Though Lawrence and Stevenson share some commonalities, they differ in their operating models, teaming practices and scheduling structures. While Stevenson is a middle school serving 900 students in grades six through eight, Lawrence is a junior high serving 1,400 students in grades seven and eight. Stevenson has an integrated team structure offering daily common planning time for teachers, and Lawrence has a department structure without common planning time. The two schools’ schedules differ considerably as well; Lawrence maintains a 45-minute bell schedule, while Stevenson runs a block schedule.

It was these many differences that illuminated for Lawrence leaders the profound effect an applied middle school philosophy can have in meeting the socioemotional and academic needs of students. Additionally, the group saw how the middle school model helps teachers and teams increase communication with families, positively impacting the culture and climate of the school.

“I think we gave the Lawrence group many things to think about: the change process, middle school structures,” said Stevenson Middle School Principal, James Parker. “Our staff learned more about ourselves. My staff is becoming more and more proud of what we do and more and more able to articulate what and why we do what we do.”

The productive exchange of ideas focused on the schools’ shared goal of offering the very best educational experience to learners in the middle grades.

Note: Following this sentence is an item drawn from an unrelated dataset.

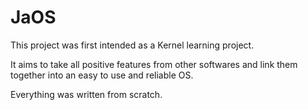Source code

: # JaOS
This project was first intended as a Kernel learning project.

It aims to take all positive features from other softwares and link them together into an easy to use and reliable OS.

Everything was written from scratch.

The Stevenson team shared how their middle school philosophy and approach has produced tangible outcomes for students and staff, and the Lawrence team saw firsthand how these structures and strategies may be enacted in their school.

“When successful schools with clear demographic and access-to-resource challenges can share with leaders from schools aspiring to better serve their children, reform is accelerated,” said Parker. “Rather than implementing unproven structures, leaders can create teams of educators who can connect with other educators who are not only surviving within middle school structures, but thriving within them.  This validates what the aspirants believewill best serve their students, and renews their sense of purpose to make it happen in their home school.”

By hosting a school in the midst of a comprehensive review, Stevenson embraced their role as a School to Watch.The Association of Illinois Middle-grade Schools (AIMS) proudly partners with the National Forum to Accelerate Middle-Grades Reform to recognize schools that demonstrate academic excellence, developmental responsiveness, social equity and organizational structures and processes. Stevenson Middle School is one of the AIMS Network exemplary middle schools whose unique approach to addressing the many needs of a diverse student population has earned them state and national recognition.